■ **WORK TO COMPLETE**: Output the data as it stands. Each line must match exactly.

——

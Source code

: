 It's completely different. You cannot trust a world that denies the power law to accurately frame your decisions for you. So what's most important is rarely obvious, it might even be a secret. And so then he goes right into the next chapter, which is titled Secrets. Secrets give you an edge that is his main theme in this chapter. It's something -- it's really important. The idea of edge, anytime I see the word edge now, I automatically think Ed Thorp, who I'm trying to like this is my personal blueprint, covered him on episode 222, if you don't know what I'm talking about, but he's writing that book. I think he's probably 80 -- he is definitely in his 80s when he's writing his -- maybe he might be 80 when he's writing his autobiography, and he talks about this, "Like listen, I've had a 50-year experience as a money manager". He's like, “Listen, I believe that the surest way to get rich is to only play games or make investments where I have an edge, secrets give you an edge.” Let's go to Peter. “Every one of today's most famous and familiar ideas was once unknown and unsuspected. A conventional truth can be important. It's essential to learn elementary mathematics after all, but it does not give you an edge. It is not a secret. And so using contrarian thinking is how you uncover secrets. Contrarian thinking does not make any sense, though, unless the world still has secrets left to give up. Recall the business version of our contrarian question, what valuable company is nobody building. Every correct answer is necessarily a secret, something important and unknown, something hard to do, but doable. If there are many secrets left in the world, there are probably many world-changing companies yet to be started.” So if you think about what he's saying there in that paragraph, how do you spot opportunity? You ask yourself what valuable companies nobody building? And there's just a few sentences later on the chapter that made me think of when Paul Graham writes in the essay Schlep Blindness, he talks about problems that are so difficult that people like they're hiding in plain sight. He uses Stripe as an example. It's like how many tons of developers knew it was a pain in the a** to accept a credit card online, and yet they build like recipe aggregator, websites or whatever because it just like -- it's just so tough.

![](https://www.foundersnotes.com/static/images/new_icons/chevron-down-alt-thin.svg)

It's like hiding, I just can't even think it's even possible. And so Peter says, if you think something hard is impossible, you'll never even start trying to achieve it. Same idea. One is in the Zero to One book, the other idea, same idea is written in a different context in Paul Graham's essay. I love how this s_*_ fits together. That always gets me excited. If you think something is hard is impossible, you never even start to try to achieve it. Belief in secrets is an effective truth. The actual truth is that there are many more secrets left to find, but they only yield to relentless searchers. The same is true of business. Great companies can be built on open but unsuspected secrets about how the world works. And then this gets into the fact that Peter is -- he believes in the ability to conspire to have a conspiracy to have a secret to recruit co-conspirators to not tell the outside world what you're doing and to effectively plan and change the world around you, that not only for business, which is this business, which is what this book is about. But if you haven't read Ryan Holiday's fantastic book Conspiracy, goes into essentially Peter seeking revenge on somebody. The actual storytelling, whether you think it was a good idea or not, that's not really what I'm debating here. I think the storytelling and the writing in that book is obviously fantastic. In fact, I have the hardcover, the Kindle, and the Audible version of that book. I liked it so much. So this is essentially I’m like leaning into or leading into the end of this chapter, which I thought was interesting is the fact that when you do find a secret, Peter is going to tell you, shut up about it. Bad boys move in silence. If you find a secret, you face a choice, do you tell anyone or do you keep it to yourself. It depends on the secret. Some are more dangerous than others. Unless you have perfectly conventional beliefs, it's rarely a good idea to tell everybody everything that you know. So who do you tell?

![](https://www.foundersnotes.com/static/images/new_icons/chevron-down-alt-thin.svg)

——

■ **OUTPUT**:
Source code

: It's completely different. You cannot trust a world that denies the power law to accurately frame your decisions for you. So what's most important is rarely obvious, it might even be a secret. And so then he goes right into the next chapter, which is titled Secrets. Secrets give you an edge that is his main theme in this chapter. It's something -- it's really important. The idea of edge, anytime I see the word edge now, I automatically think Ed Thorp, who I'm trying to like this is my personal blueprint, covered him on episode 222, if you don't know what I'm talking about, but he's writing that book. I think he's probably 80 -- he is definitely in his 80s when he's writing his -- maybe he might be 80 when he's writing his autobiography, and he talks about this, "Like listen, I've had a 50-year experience as a money manager". He's like, “Listen, I believe that the surest way to get rich is to only play games or make investments where I have an edge, secrets give you an edge.” Let's go to Peter. “Every one of today's most famous and familiar ideas was once unknown and unsuspected. A conventional truth can be important. It's essential to learn elementary mathematics after all, but it does not give you an edge. It is not a secret. And so using contrarian thinking is how you uncover secrets. Contrarian thinking does not make any sense, though, unless the world still has secrets left to give up. Recall the business version of our contrarian question, what valuable company is nobody building. Every correct answer is necessarily a secret, something important and unknown, something hard to do, but doable. If there are many secrets left in the world, there are probably many world-changing companies yet to be started.” So if you think about what he's saying there in that paragraph, how do you spot opportunity? You ask yourself what valuable companies nobody building? And there's just a few sentences later on the chapter that made me think of when Paul Graham writes in the essay Schlep Blindness, he talks about problems that are so difficult that people like they're hiding in plain sight. He uses Stripe as an example. It's like how many tons of developers knew it was a pain in the a** to accept a credit card online, and yet they build like recipe aggregator, websites or whatever because it just like -- it's just so tough.

![](https://www.foundersnotes.com/static/images/new_icons/chevron-down-alt-thin.svg)

It's like hiding, I just can't even think it's even possible. And so Peter says, if you think something hard is impossible, you'll never even start trying to achieve it. Same idea. One is in the Zero to One book, the other idea, same idea is written in a different context in Paul Graham's essay. I love how this s_*_ fits together. That always gets me excited. If you think something is hard is impossible, you never even start to try to achieve it. Belief in secrets is an effective truth. The actual truth is that there are many more secrets left to find, but they only yield to relentless searchers. The same is true of business. Great companies can be built on open but unsuspected secrets about how the world works. And then this gets into the fact that Peter is -- he believes in the ability to conspire to have a conspiracy to have a secret to recruit co-conspirators to not tell the outside world what you're doing and to effectively plan and change the world around you, that not only for business, which is this business, which is what this book is about. But if you haven't read Ryan Holiday's fantastic book Conspiracy, goes into essentially Peter seeking revenge on somebody. The actual storytelling, whether you think it was a good idea or not, that's not really what I'm debating here. I think the storytelling and the writing in that book is obviously fantastic. In fact, I have the hardcover, the Kindle, and the Audible version of that book. I liked it so much. So this is essentially I’m like leaning into or leading into the end of this chapter, which I thought was interesting is the fact that when you do find a secret, Peter is going to tell you, shut up about it. Bad boys move in silence. If you find a secret, you face a choice, do you tell anyone or do you keep it to yourself. It depends on the secret. Some are more dangerous than others. Unless you have perfectly conventional beliefs, it's rarely a good idea to tell everybody everything that you know. So who do you tell?

![](https://www.foundersnotes.com/static/images/new_icons/chevron-down-alt-thin.svg)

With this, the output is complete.